▸ **Directions**
Return only that part of the material below which starts with the line containing "severity \times m_s$" and goes on through the line containing "If the benchmarked", restated exactly.

▸ **Exercise inputs**
* * *
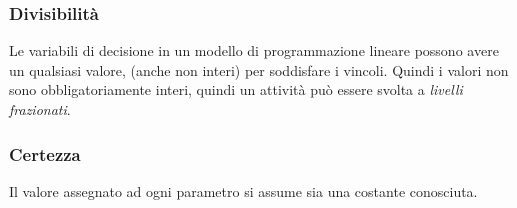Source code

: \documentclass{article}
\begin{document}
      \subsubsection{Divisibilità}
        Le variabili di decisione in un modello di programmazione lineare possono avere un qualsiasi valore, (anche non interi) per soddisfare i vincoli. Quindi i valori non sono obbligatoriamente interi, quindi un attività può essere svolta a \textit{livelli frazionati}.

      \subsubsection{Certezza}
        Il valore assegnato ad ogni parametro si assume sia una costante conosciuta.
\end{document}
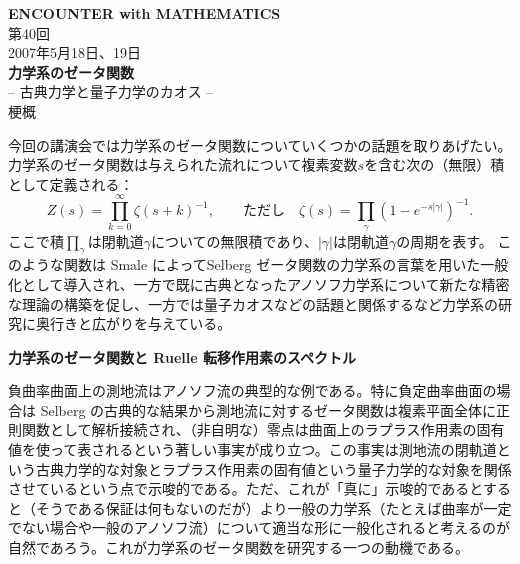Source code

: \documentclass[uplatex,dvipdfmx]{jlreq}
\begin{document}
\begin{center}
  \vspace*{20pt}
  {\Huge\bfseries ENCOUNTER with MATHEMATICS}\\[10pt]
  {\Large 第40回}\\[6pt]
  {\large 2007年5月18日、19日}\\[20pt]
  {\Huge\bfseries 力学系のゼータ関数}\\[6pt]
  {\Large -- 古典力学と量子力学のカオス --}\\[20pt]
  梗\qquad 概
\end{center}

今回の講演会では力学系のゼータ関数についていくつかの話題を取りあげたい。
力学系のゼータ関数は与えられた流れについて複素変数$s$を含む次の（無限）積として定義される：
\[
Z(s)=\prod_{k=0}^{\infty}\zeta(s+k)^{-1},\qquad\mbox{ただし} \quad  \zeta(s)=\prod_{\gamma}(1-e^{-s|\gamma|})^{-1}.
\]
ここで積$\prod_\gamma$は閉軌道$\gamma$についての無限積であり、$|\gamma|$は閉軌道$\gamma$の周期を表す。
このような関数は Smale によってSelberg ゼータ関数の力学系の言葉を用いた一般化として導入され、一方で既に古典となったアノソフ力学系について新たな精密な理論の構築を促し、一方では量子カオスなどの話題と関係するなど力学系の研究に奥行きと広がりを与えている。

\vfill

\newpage

\begin{center}
{\large\bfseries 力学系のゼータ関数と Ruelle 転移作用素のスペクトル}\\[6pt]
\hspace*{\fill}{\large\bfseries 辻井　正人（九州大学・数理学研究院）}
\end{center}

負曲率曲面上の測地流はアノソフ流の典型的な例である。特に負定曲率曲面の場合は Selberg の古典的な結果から測地流に対するゼータ関数は複素平面全体に正則関数として解析接続され、（非自明な）零点は曲面上のラプラス作用素の固有値を使って表されるという著しい事実が成り立つ。この事実は測地流の閉軌道という古典力学的な対象とラプラス作用素の固有値という量子力学的な対象を関係させているという点で示唆的である。ただ、これが「真に」示唆的であるとすると（そうである保証は何もないのだが）より一般の力学系（たとえば曲率が一定でない場合や一般のアノソフ流）について適当な形に一般化されると考えるのが自然であろう。これが力学系のゼータ関数を研究する一つの動機である。
\end{document}
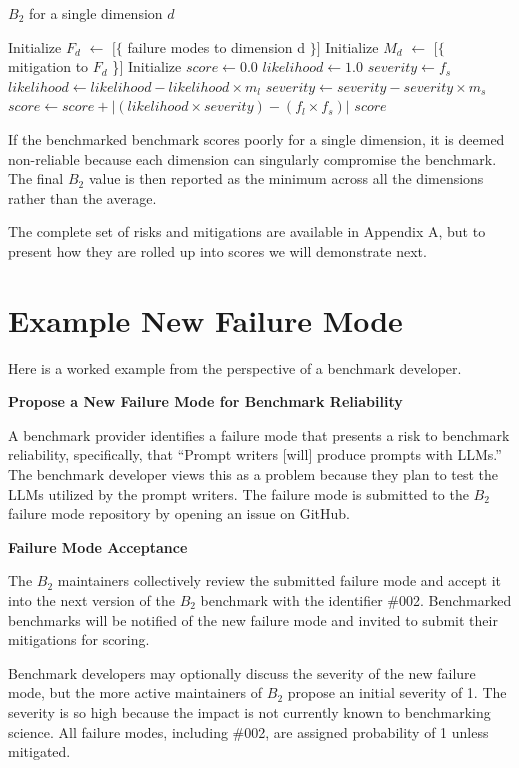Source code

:\documentclass{article}
\newcommand\bb{$B_2$ }
\begin{document}
\begin{algorithm}
\caption{\bb for a single dimension $d$}
\label{alg:b2}
\begin{algorithmic}[1]
\State Initialize $F_d$ $\gets$ $[ \{$ failure modes to dimension d $\} ]$
\State Initialize $M_d$ $\gets$ $[ \{$ mitigation to $F_d$ \}$ ]$
\State Initialize $score \gets 0.0$
    \State $likelihood \gets 1.0$
    \State $severity \gets f_s$
        \State $likelihood \gets likelihood - likelihood \times m_l$
        \State $severity \gets severity - severity \times m_s$
    \EndFor
    \State $score \gets score + |(likelihood\times severity) - (f_l\times f_s)|$
\EndFor
\State \Return $score$
\end{algorithmic}
\end{algorithm}

If the benchmarked benchmark scores poorly for a single dimension, it is deemed non-reliable because each dimension can singularly compromise the benchmark. The final \bb value is then reported as the minimum across all the dimensions rather than the average.

The complete set of risks and mitigations are available in Appendix A, but to present how they are rolled up into scores we will demonstrate next.
\section{Example New Failure Mode}
Here is a worked example from the perspective of a benchmark developer.

\textbf{Propose a New Failure Mode for Benchmark Reliability}

A benchmark provider identifies a failure mode that presents a risk to benchmark reliability, specifically, that ``Prompt writers [will] produce prompts with LLMs.'' The benchmark developer views this as a problem because they plan to test the LLMs utilized by the prompt writers. The failure mode is submitted to the \bb failure mode repository by opening an issue on GitHub.

\textbf{Failure Mode Acceptance}

The \bb maintainers collectively review the submitted failure mode and accept it into the next version of the \bb benchmark with the identifier \#002. Benchmarked benchmarks will be notified of the new failure mode and invited to submit their mitigations for scoring.

Benchmark developers may optionally discuss the severity of the new failure mode, but the more active maintainers of \bb propose an initial severity of 1. The severity is so high because the impact is not currently known to benchmarking science. All failure modes, including \#002, are assigned probability of 1 unless mitigated.
\end{document}
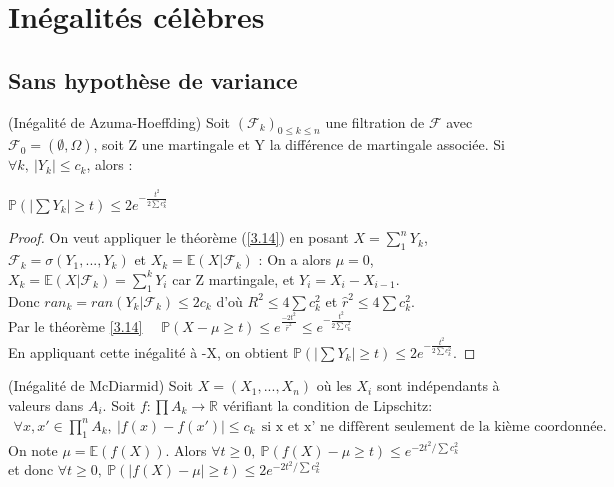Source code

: \section{Inégalités célèbres}

\subsection{Sans hypothèse de variance}

\begin{theorem} (Inégalité de Azuma-Hoeffding)
\label{HA3.10}
Soit $(\mathcal{F}_k)_{0\leq k \leq n}$ une filtration de $\mathcal{F}$ avec $ \mathcal{F}_0 =  (\emptyset , \Omega) $, soit Z une martingale et Y la différence de martingale associée.
Si $\forall k, ~ |Y_{k}| \leq c_{k}$, alors :

$ \mathbb{P}(|\sum Y_k| \geq t) \leq 2 e^{-\frac{t^2}{2 \sum c_k^2}}$
 
\end{theorem}

\begin{proof}
On veut appliquer le théorème (\ref{3.14}) en posant $X=\sum_{1}^{n}Y_k$, $\mathcal{F}_k=\sigma(Y_1,...,Y_k)$ et $X_k=\mathbb{E}(X|\mathcal{F}_k)$ :
On a alors $\mu=0$, $X_k=\mathbb{E}(X|\mathcal{F}_k)=\sum_{1}^{k}Y_i $ car Z martingale, et $Y_i=X_i-X_{i-1}$.\\
Donc $ran_k=ran(Y_k|\mathcal{F}_k) \leq 2c_k$ d'où $R^2 \leq 4 \sum c_k^2$ et $\hat r^2 \leq 4 \sum c_k^2$.\\
Par le théorème \ref{3.14}~~ $\mathbb{P}(X-\mu \geq t) \leq e^{\frac{-2t^2}{\hat r^2}} \leq e^{-\frac{t^2}{2\sum c_k^2}}$\\
En appliquant cette inégalité à -X, on obtient $ \mathbb{P}(|\sum Y_k| \geq t) \leq 2 e^{-\frac{t^2}{2 \sum c_k^2}}$.
\end{proof}

\begin{theorem} (Inégalité de McDiarmid)
\label{mcdiarmid}
Soit $X=(X_1,...,X_n)$ où les $X_i$ sont indépendants à valeurs dans $A_i$.
Soit $f : \prod A_k \rightarrow \mathbb{R}$ vérifiant la condition de Lipschitz:
\begin{eqnarray}
\forall x,x' \in \prod_{1}^{n} A_k,~ |f(x)-f(x')| \leq c_k ~~
\mbox{si x et x' ne diffèrent seulement de la kième coordonnée.}
\label{CL}
\end{eqnarray} 
On note $\mu=\mathbb{E}(f(X))$.
Alors $\forall t \geq 0, ~ \mathbb{P}(f(X)-\mu \geq t) \leq e^{-2t^2/\sum c_k^2}$\\ et donc $\forall t \geq 0, ~ \mathbb{P}(|f(X)-\mu| \geq t) \leq 2e^{-2t^2/\sum c_k^2}$
\end{theorem}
* * *
▸ **Expected output**
        \State $severity \gets severity - severity \times m_s$
    \EndFor
    \State $score \gets score + |(likelihood\times severity) - (f_l\times f_s)|$
\EndFor
\State \Return $score$
\end{algorithmic}
\end{algorithm}

If the benchmarked benchmark scores poorly for a single dimension, it is deemed non-reliable because each dimension can singularly compromise the benchmark. The final \bb value is then reported as the minimum across all the dimensions rather than the average.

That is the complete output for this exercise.